**Exercise data**
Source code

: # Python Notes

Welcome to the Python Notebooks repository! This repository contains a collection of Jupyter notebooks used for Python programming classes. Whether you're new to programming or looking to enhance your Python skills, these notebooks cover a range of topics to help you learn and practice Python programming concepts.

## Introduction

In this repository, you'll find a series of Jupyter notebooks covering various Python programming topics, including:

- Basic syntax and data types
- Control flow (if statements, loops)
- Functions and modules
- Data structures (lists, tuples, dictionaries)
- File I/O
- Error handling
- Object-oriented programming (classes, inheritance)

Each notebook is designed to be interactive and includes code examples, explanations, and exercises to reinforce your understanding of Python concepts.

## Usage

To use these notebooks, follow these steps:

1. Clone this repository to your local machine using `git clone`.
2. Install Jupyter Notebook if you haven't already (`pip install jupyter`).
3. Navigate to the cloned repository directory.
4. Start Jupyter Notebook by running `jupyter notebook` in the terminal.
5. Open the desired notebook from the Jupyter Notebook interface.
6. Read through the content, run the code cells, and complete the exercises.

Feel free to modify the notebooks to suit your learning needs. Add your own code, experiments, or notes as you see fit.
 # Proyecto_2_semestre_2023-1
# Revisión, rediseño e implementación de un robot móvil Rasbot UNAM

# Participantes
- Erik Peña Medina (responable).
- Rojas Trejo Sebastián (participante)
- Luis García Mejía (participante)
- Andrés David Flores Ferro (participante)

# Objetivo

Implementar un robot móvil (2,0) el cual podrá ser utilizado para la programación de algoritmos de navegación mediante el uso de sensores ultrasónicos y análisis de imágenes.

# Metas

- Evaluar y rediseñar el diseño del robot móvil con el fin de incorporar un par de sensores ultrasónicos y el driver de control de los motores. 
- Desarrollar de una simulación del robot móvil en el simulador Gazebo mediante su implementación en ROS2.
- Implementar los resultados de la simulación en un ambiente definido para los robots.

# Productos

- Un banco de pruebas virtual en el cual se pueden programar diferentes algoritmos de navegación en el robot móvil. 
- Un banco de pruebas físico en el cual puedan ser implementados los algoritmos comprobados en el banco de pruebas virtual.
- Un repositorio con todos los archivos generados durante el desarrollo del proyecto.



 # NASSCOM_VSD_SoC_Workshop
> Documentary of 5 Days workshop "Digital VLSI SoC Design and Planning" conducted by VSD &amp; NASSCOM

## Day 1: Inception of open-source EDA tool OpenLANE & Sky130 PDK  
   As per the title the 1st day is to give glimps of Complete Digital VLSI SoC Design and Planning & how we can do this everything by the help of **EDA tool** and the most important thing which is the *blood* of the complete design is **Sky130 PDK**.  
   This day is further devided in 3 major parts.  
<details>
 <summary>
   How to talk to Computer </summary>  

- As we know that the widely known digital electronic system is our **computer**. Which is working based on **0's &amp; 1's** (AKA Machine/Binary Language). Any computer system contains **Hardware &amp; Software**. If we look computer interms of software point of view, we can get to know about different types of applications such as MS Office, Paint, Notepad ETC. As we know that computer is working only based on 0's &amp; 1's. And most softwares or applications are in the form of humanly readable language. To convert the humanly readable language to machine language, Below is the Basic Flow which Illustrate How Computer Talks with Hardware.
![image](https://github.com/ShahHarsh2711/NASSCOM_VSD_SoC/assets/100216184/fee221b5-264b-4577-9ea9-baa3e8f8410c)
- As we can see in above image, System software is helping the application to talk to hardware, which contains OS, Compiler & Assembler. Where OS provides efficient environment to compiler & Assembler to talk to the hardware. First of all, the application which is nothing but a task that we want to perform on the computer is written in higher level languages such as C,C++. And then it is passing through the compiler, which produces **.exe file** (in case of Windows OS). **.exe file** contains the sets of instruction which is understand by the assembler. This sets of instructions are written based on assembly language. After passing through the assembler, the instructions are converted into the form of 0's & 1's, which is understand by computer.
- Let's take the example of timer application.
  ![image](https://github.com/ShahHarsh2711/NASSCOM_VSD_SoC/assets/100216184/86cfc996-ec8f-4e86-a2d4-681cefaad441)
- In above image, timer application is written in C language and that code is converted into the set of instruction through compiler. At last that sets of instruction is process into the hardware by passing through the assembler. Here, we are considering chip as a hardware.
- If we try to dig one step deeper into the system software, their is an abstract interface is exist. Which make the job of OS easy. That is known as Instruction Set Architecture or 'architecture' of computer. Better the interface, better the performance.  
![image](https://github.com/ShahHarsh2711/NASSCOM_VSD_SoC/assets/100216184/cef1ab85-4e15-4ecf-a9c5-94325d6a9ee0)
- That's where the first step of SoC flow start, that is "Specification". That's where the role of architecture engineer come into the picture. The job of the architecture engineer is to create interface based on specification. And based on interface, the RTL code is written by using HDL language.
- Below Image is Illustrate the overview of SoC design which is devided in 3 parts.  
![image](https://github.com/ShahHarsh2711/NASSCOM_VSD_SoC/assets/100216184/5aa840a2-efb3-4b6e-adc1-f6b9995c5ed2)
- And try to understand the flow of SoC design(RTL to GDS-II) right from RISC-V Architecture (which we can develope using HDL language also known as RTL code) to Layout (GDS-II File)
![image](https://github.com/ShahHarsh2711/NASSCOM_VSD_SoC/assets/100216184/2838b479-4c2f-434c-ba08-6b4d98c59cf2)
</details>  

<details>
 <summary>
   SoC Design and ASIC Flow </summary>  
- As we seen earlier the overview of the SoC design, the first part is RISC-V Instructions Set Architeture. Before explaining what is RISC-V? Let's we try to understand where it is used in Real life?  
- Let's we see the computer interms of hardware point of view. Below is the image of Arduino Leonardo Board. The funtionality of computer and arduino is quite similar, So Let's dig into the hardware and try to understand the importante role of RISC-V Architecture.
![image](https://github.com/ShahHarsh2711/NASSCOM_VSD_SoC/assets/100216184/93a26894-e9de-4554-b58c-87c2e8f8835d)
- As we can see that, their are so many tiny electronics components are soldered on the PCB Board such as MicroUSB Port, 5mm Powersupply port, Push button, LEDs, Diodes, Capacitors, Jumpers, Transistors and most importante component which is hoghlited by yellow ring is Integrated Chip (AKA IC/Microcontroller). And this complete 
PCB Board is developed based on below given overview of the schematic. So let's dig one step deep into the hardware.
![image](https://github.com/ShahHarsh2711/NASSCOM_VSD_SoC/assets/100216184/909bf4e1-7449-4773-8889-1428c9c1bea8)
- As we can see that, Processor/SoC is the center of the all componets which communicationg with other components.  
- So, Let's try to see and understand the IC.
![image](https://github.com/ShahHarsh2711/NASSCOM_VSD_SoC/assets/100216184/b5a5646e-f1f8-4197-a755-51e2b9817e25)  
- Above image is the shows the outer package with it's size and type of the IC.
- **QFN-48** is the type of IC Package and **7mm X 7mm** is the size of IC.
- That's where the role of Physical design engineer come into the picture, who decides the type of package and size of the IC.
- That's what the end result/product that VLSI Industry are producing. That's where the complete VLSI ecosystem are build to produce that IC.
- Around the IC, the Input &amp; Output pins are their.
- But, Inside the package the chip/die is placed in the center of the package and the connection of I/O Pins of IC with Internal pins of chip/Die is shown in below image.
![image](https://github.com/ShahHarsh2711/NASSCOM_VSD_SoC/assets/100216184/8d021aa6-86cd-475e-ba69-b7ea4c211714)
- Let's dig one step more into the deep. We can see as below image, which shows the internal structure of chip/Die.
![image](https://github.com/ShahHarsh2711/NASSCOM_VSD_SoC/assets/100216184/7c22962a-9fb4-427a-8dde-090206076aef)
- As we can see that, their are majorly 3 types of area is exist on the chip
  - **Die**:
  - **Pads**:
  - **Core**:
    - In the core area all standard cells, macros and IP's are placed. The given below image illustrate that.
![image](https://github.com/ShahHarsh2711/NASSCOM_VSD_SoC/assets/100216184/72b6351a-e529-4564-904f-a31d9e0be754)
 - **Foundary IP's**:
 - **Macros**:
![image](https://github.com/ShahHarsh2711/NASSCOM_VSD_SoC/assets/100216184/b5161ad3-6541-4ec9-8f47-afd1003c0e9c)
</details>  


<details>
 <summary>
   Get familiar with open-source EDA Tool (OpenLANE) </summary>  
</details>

**Exercise requirements**
Reproduce all lines from the records above that include the word "parts".

**Answer**
   This day is further devided in 3 major parts.  
- Below Image is Illustrate the overview of SoC design which is devided in 3 parts.  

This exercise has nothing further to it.